Output each line of the data below exactly, omitting any image.

>>>

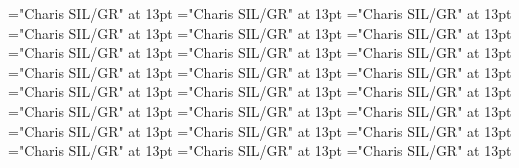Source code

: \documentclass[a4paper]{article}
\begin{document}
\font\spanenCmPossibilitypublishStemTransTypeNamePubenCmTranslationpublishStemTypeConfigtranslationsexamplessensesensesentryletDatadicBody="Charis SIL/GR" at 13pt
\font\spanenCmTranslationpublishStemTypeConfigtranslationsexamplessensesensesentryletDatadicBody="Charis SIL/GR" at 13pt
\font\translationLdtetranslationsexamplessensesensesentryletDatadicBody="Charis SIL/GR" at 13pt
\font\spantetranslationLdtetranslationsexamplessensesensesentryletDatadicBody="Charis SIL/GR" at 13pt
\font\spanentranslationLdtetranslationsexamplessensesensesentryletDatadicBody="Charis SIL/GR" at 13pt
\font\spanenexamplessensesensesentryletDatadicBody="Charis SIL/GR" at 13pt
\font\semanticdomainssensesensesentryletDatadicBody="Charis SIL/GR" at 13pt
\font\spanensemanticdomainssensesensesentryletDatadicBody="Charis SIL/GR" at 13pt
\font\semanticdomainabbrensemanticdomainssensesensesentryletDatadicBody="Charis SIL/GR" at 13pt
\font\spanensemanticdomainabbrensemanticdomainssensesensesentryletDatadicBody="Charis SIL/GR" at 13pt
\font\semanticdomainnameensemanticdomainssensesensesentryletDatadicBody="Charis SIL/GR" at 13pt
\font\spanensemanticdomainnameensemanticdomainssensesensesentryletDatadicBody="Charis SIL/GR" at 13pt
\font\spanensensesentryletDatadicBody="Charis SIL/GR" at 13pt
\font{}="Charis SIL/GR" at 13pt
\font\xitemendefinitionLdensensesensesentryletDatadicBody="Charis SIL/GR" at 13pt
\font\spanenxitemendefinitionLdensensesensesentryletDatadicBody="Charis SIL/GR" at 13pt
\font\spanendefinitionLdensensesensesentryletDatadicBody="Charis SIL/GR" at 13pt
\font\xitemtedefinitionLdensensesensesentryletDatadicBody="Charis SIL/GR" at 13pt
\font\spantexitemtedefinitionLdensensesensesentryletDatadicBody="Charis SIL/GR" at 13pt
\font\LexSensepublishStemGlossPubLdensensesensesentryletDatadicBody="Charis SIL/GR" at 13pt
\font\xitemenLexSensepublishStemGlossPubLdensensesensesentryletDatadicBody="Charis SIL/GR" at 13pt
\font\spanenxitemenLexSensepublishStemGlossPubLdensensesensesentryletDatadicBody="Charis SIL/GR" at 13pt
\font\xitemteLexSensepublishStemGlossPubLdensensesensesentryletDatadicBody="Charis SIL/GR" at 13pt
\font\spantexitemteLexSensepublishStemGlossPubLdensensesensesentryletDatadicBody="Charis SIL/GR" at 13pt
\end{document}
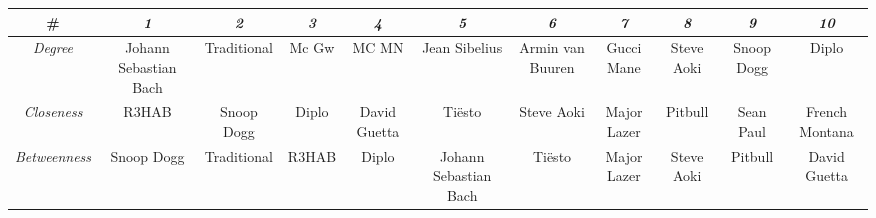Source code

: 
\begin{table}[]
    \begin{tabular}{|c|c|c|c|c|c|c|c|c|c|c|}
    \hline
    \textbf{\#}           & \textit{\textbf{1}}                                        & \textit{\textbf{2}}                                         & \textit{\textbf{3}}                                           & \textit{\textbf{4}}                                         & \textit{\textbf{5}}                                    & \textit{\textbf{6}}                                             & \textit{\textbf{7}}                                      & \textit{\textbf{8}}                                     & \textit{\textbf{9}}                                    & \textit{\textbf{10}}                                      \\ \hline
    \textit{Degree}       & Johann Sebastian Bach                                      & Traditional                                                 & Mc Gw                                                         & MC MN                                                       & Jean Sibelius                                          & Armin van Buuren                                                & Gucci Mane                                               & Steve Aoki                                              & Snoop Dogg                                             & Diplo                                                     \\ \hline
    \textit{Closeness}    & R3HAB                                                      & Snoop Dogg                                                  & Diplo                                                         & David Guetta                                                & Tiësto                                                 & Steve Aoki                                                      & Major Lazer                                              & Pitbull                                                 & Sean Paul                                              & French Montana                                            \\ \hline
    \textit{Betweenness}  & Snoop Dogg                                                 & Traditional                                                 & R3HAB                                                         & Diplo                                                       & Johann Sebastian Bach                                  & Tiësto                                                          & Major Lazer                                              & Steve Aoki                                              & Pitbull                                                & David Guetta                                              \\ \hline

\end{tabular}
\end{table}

<<<

Exercise result -
Source code

: \documentclass[a4paper]{article}
\begin{document}
\font\spanenCmPossibilitypublishStemTransTypeNamePubenCmTranslationpublishStemTypeConfigtranslationsexamplessensesensesentryletDatadicBody="Charis SIL/GR" at 13pt
\font\spanenCmTranslationpublishStemTypeConfigtranslationsexamplessensesensesentryletDatadicBody="Charis SIL/GR" at 13pt
\font\translationLdtetranslationsexamplessensesensesentryletDatadicBody="Charis SIL/GR" at 13pt
\font\spantetranslationLdtetranslationsexamplessensesensesentryletDatadicBody="Charis SIL/GR" at 13pt
\font\spanentranslationLdtetranslationsexamplessensesensesentryletDatadicBody="Charis SIL/GR" at 13pt
\font\spanenexamplessensesensesentryletDatadicBody="Charis SIL/GR" at 13pt
\font\semanticdomainssensesensesentryletDatadicBody="Charis SIL/GR" at 13pt
\font\spanensemanticdomainssensesensesentryletDatadicBody="Charis SIL/GR" at 13pt
\font\semanticdomainabbrensemanticdomainssensesensesentryletDatadicBody="Charis SIL/GR" at 13pt
\font\spanensemanticdomainabbrensemanticdomainssensesensesentryletDatadicBody="Charis SIL/GR" at 13pt
\font\semanticdomainnameensemanticdomainssensesensesentryletDatadicBody="Charis SIL/GR" at 13pt
\font\spanensemanticdomainnameensemanticdomainssensesensesentryletDatadicBody="Charis SIL/GR" at 13pt
\font\spanensensesentryletDatadicBody="Charis SIL/GR" at 13pt
\font{}="Charis SIL/GR" at 13pt
\font\xitemendefinitionLdensensesensesentryletDatadicBody="Charis SIL/GR" at 13pt
\font\spanenxitemendefinitionLdensensesensesentryletDatadicBody="Charis SIL/GR" at 13pt
\font\spanendefinitionLdensensesensesentryletDatadicBody="Charis SIL/GR" at 13pt
\font\xitemtedefinitionLdensensesensesentryletDatadicBody="Charis SIL/GR" at 13pt
\font\spantexitemtedefinitionLdensensesensesentryletDatadicBody="Charis SIL/GR" at 13pt
\font\LexSensepublishStemGlossPubLdensensesensesentryletDatadicBody="Charis SIL/GR" at 13pt
\font\xitemenLexSensepublishStemGlossPubLdensensesensesentryletDatadicBody="Charis SIL/GR" at 13pt
\font\spanenxitemenLexSensepublishStemGlossPubLdensensesensesentryletDatadicBody="Charis SIL/GR" at 13pt
\font\xitemteLexSensepublishStemGlossPubLdensensesensesentryletDatadicBody="Charis SIL/GR" at 13pt
\font\spantexitemteLexSensepublishStemGlossPubLdensensesensesentryletDatadicBody="Charis SIL/GR" at 13pt
\end{document}
Source code

: 
\begin{table}[]
    \begin{tabular}{|c|c|c|c|c|c|c|c|c|c|c|}
    \hline
    \textbf{\#}           & \textit{\textbf{1}}                                        & \textit{\textbf{2}}                                         & \textit{\textbf{3}}                                           & \textit{\textbf{4}}                                         & \textit{\textbf{5}}                                    & \textit{\textbf{6}}                                             & \textit{\textbf{7}}                                      & \textit{\textbf{8}}                                     & \textit{\textbf{9}}                                    & \textit{\textbf{10}}                                      \\ \hline
    \textit{Degree}       & Johann Sebastian Bach                                      & Traditional                                                 & Mc Gw                                                         & MC MN                                                       & Jean Sibelius                                          & Armin van Buuren                                                & Gucci Mane                                               & Steve Aoki                                              & Snoop Dogg                                             & Diplo                                                     \\ \hline
    \textit{Closeness}    & R3HAB                                                      & Snoop Dogg                                                  & Diplo                                                         & David Guetta                                                & Tiësto                                                 & Steve Aoki                                                      & Major Lazer                                              & Pitbull                                                 & Sean Paul                                              & French Montana                                            \\ \hline
    \textit{Betweenness}  & Snoop Dogg                                                 & Traditional                                                 & R3HAB                                                         & Diplo                                                       & Johann Sebastian Bach                                  & Tiësto                                                          & Major Lazer                                              & Steve Aoki                                              & Pitbull                                                & David Guetta                                              \\ \hline

\end{tabular}
\end{table}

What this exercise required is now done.